▸ **How to complete this task**:
Reproduce every entry exactly, without alteration.

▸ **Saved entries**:
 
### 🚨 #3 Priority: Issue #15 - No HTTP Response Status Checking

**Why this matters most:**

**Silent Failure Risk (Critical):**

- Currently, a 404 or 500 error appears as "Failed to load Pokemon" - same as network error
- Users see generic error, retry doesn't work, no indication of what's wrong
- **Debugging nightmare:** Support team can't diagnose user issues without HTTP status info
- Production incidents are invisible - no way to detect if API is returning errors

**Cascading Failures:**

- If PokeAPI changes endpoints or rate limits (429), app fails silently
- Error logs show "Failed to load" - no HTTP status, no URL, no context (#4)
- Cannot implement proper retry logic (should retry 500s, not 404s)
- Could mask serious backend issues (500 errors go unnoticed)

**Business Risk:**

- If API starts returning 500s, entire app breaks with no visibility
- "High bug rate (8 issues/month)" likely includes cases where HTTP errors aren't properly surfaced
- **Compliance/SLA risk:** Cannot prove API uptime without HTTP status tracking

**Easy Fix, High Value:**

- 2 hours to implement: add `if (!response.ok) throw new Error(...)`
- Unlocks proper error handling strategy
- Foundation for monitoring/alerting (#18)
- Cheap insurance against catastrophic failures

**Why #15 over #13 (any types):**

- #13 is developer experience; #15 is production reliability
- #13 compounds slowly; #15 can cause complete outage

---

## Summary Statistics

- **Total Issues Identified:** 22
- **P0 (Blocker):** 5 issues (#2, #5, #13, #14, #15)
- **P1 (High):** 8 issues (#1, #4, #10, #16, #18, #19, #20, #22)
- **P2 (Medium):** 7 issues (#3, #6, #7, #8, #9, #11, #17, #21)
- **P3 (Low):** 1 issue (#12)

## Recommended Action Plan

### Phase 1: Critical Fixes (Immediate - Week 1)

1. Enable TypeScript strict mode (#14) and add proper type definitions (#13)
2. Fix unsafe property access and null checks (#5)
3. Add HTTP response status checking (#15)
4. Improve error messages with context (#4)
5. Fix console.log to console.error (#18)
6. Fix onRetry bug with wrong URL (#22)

▸ **Solved problem**:
### 🚨 #3 Priority: Issue #15 - No HTTP Response Status Checking

**Why this matters most:**

**Silent Failure Risk (Critical):**

- Currently, a 404 or 500 error appears as "Failed to load Pokemon" - same as network error
- Users see generic error, retry doesn't work, no indication of what's wrong
- **Debugging nightmare:** Support team can't diagnose user issues without HTTP status info
- Production incidents are invisible - no way to detect if API is returning errors

**Cascading Failures:**

- If PokeAPI changes endpoints or rate limits (429), app fails silently
- Error logs show "Failed to load" - no HTTP status, no URL, no context (#4)
- Cannot implement proper retry logic (should retry 500s, not 404s)
- Could mask serious backend issues (500 errors go unnoticed)

**Business Risk:**

- If API starts returning 500s, entire app breaks with no visibility
- "High bug rate (8 issues/month)" likely includes cases where HTTP errors aren't properly surfaced
- **Compliance/SLA risk:** Cannot prove API uptime without HTTP status tracking

**Easy Fix, High Value:**

- 2 hours to implement: add `if (!response.ok) throw new Error(...)`
- Unlocks proper error handling strategy
- Foundation for monitoring/alerting (#18)
- Cheap insurance against catastrophic failures

**Why #15 over #13 (any types):**

- #13 is developer experience; #15 is production reliability
- #13 compounds slowly; #15 can cause complete outage

---

## Summary Statistics

- **Total Issues Identified:** 22
- **P0 (Blocker):** 5 issues (#2, #5, #13, #14, #15)
- **P1 (High):** 8 issues (#1, #4, #10, #16, #18, #19, #20, #22)
- **P2 (Medium):** 7 issues (#3, #6, #7, #8, #9, #11, #17, #21)
- **P3 (Low):** 1 issue (#12)

## Recommended Action Plan

### Phase 1: Critical Fixes (Immediate - Week 1)

1. Enable TypeScript strict mode (#14) and add proper type definitions (#13)
2. Fix unsafe property access and null checks (#5)
3. Add HTTP response status checking (#15)
4. Improve error messages with context (#4)
5. Fix console.log to console.error (#18)
6. Fix onRetry bug with wrong URL (#22)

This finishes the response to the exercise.